For the second time in the span of several weeks, I find myself sitting at an airport, looking up at the national flag of Iceland.
Only this time the airport is not the impromptu one at Black Rock City in the Nevada Desert, and the flag is not the one I had hung in the inside of the rental trailer. Instead I am in the main terminal at Keflavík International Airport (63°59′06″N 22°36′20″W), about thirty miles outside Reykjavik, near the tip of a short volcanic peninsula jutting out into the North Atlantic. The flag is a decal on the side of a window for a shop selling locally made wool sweaters and other winter garb.
Our trip here had been marvelous---everything we had hoped for. Indeed, for all the preparation we had done, the months of research and planning, and the playing at being Icelanders at Burning Man, we had somehow succeeded. Arriving here for the first time it had felt like home to both us.
The idea had begun as a whimsy last spring, when deciding where we should go in the fall after Red had taken her boards. She wanted to travel for a couple months until she began her formal career as a physician. Similarly I had wanted at last to take my road-work lifestyle abroad, as I had been talking about for some time.

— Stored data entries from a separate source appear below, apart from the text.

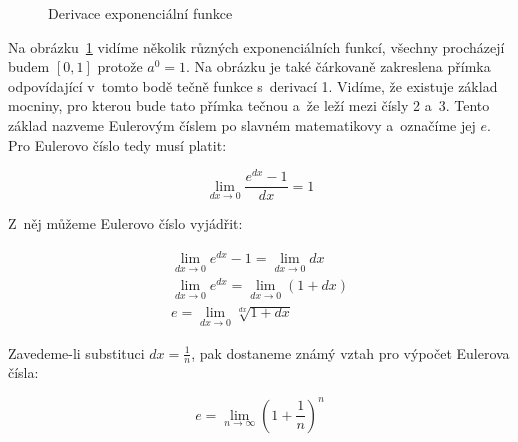 \begin{figure}
\begin{center}
\caption{Derivace exponenciální funkce}
\end{center}
\label{img:derivace_exponencialni_funkce}
\end{figure}

Na obrázku~\ref{img:derivace_exponencialni_funkce} vidíme několik různých exponenciálních funkcí, všechny procházejí budem \([0, 1]\) protože \(a^0 = 1\). Na obrázku je také čárkovaně zakreslena přímka odpovídající v~tomto bodě tečně funkce s~derivací 1. Vidíme, že existuje základ mocniny, pro kterou bude tato přímka tečnou a~že leží mezi čísly 2 a~3. Tento základ nazveme Eulerovým číslem po slavném matematikovy a~označíme jej \(e\). Pro Eulerovo číslo tedy musí platit:

\begin{equation}
\lim_{dx \to 0} \frac{e^{dx} - 1}{dx} = 1
\end{equation}

Z~něj můžeme Eulerovo číslo vyjádřit:

\begin{equation}
\begin{split}
\lim_{dx \to 0} e^{dx} - 1 = \lim_{dx \to 0} dx \\
\lim_{dx \to 0} e^{dx} = \lim_{dx \to 0} (1 + dx) \\
e = \lim_{dx \to 0} \sqrt[dx]{1 + dx}
\end{split}
\end{equation}

Zavedeme-li substituci \(dx = \frac{1}{n}\), pak dostaneme známý vztah pro výpočet Eulerova čísla:

\begin{equation}
e = \lim_{n \to \infty} \left(1 + \frac{1}{n}\right)^n
\end{equation}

I had been cautious about taking this step until the the time had been right. I had wanted to perfect it in the U.S., where I felt comfortable.
In my perfectionist logistic way, I had wanted the arrival here to go smoothly, like a rehearsed routine. But it had turned out to be quite hectic, mostly because of all the events leading up to it, not the least of which was the enormous time, money, and energy spent on Burning Man this year.
Even arriving back in Portland from Reno our work had not been over. We had only nine days until our flight from Seattle on Icelandair was due to depart. The days were crammed not only with the usual slog of cleaning up our clothes and gear, but with the daunting task of packing up Red's apartment in preparation for all of our possessions into storage.
During this time, most of my possessions were out on the porch where I surveyed them and rearranged them.
"For someone who came up here with only a car trunk full of gear, I sure have wound up with a lot of stuff," I told Red. "But it seems ninety percent of it is for Burning Man."
It wasn't until the night before our flight, when all of our things were finally in secure storage down on the Portland waterfront that I could begin the task of arranging the things I would take overseas into the plum-colored Rick Steeves rolling carry-on that I had recently ordered. It had arrived from the warehouse in Seattle only a day before our departure for Reno. Seattle was a recurring theme for this trip, which seemed appropriate since I had spent my last birthday there. I enjoy that kind of subtle continuity in life.
Even at that point we faced a small crisis when our plans for long-term storage of Red's car near Sea-Tac fell through at the last minute. She scrambled and found an alternative. We drove up there the day before our flight, and after a night at the Hampton near the airport, we dropped her car off with a friendly retired couple who tended the storage facility, and rolled our carry-ons to the shuttle they provided.
As we waited for our flight in the lounge I practiced some of the phrases of Icelandic that I had been learning over the summer. Then like a true Icelander, I broke out my Kindle and read a bit from my download of Independent People (Sjálfstætt fólk) by Halldór Laxness. I had been working my through it for a over a month, savoring each chapter.
The novel is considered the "national story" of Iceland by many folks there, the characters and theme reflective of the way Icelanders see themselves. One finds prominent copies of it, both in Icelandic and English, displayed in bookstores all over the country.
Then they called our flight and we boarded. The captain and the head attendant gave us our instructions in both Icelandic and English. We took off over the North Cascades on a bright sunny afternoon and headed across the Canadian border on a great circle route that would take us over Hudson Bay and Greenland. At last we were on our way home.